- TASK STATEMENT
Using the listing below, retype the line bearing "[https://www.postman.com/](https://www.postman.com/) para probar" and each line after it, word for word, and nothing further.

--- RECORDS FOR THIS TASK ---

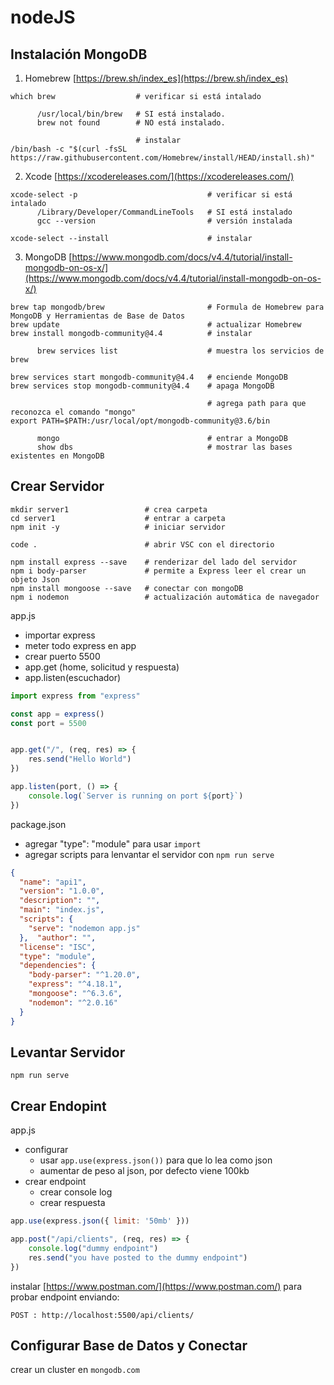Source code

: # nodeJS


## Instalación MongoDB

1. Homebrew [https://brew.sh/index_es](https://brew.sh/index_es)

  ```console
  which brew                  # verificar si está intalado

        /usr/local/bin/brew   # SI está instalado.
        brew not found        # NO está instalado.

                              # instalar
  /bin/bash -c "$(curl -fsSL https://raw.githubusercontent.com/Homebrew/install/HEAD/install.sh)"
  ```

2. Xcode [https://xcodereleases.com/](https://xcodereleases.com/)

  ```console
  xcode-select -p                             # verificar si está intalado
        /Library/Developer/CommandLineTools   # SI está instalado
        gcc --version                         # versión instalada

  xcode-select --install                      # instalar
  ```

 3. MongoDB [https://www.mongodb.com/docs/v4.4/tutorial/install-mongodb-on-os-x/](https://www.mongodb.com/docs/v4.4/tutorial/install-mongodb-on-os-x/)
  ```console
  brew tap mongodb/brew                       # Formula de Homebrew para MongoDB y Herramientas de Base de Datos
  brew update                                 # actualizar Homebrew
  brew install mongodb-community@4.4          # instalar
        
        brew services list                    # muestra los servicios de brew

  brew services start mongodb-community@4.4   # enciende MongoDB
  brew services stop mongodb-community@4.4    # apaga MongoDB

                                              # agrega path para que reconozca el comando "mongo"
  export PATH=$PATH:/usr/local/opt/mongodb-community@3.6/bin

        mongo                                 # entrar a MongoDB
        show dbs                              # mostrar las bases existentes en MongoDB

  ```

## Crear Servidor

```console
mkdir server1                 # crea carpeta
cd server1                    # entrar a carpeta
npm init -y                   # iniciar servidor

code .                        # abrir VSC con el directorio

npm install express --save    # renderizar del lado del servidor 
npm i body-parser             # permite a Express leer el crear un objeto Json
npm install mongoose --save   # conectar con mongoDB
npm i nodemon                 # actualización automática de navegador

```

app.js
- importar express
- meter todo express en app
- crear puerto 5500
- app.get (home, solicitud y respuesta)
- app.listen(escuchador)

```js
import express from "express"

const app = express()
const port = 5500


app.get("/", (req, res) => {
    res.send("Hello World")
})

app.listen(port, () => {
    console.log(`Server is running on port ${port}`)
})
```

package.json

- agregar "type": "module" para usar `import`
- agregar scripts para lenvantar el servidor con `npm run serve`  

```json
{
  "name": "api1",
  "version": "1.0.0",
  "description": "",
  "main": "index.js",
  "scripts": {
    "serve": "nodemon app.js"
  },  "author": "",
  "license": "ISC",
  "type": "module",
  "dependencies": {
    "body-parser": "^1.20.0",
    "express": "^4.18.1",
    "mongoose": "^6.3.6",
    "nodemon": "^2.0.16"
  }
}
```


## Levantar Servidor

```console
npm run serve
```


## Crear Endopint

app.js
- configurar
  - usar `app.use(express.json())` para que lo lea como json
  - aumentar de peso al json, por defecto viene 100kb
- crear endpoint
  - crear console log
  - crear respuesta

```js
app.use(express.json({ limit: '50mb' }))

app.post("/api/clients", (req, res) => {
    console.log("dummy endpoint")
    res.send("you have posted to the dummy endpoint")
})
```

instalar [https://www.postman.com/](https://www.postman.com/) para probar endpoint enviando:

```web
POST : http://localhost:5500/api/clients/
```

## Configurar Base de Datos y Conectar

crear un cluster en `mongodb.com`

---

- TASK RESULT
instalar [https://www.postman.com/](https://www.postman.com/) para probar endpoint enviando:

```web
POST : http://localhost:5500/api/clients/
```

## Configurar Base de Datos y Conectar

crear un cluster en `mongodb.com`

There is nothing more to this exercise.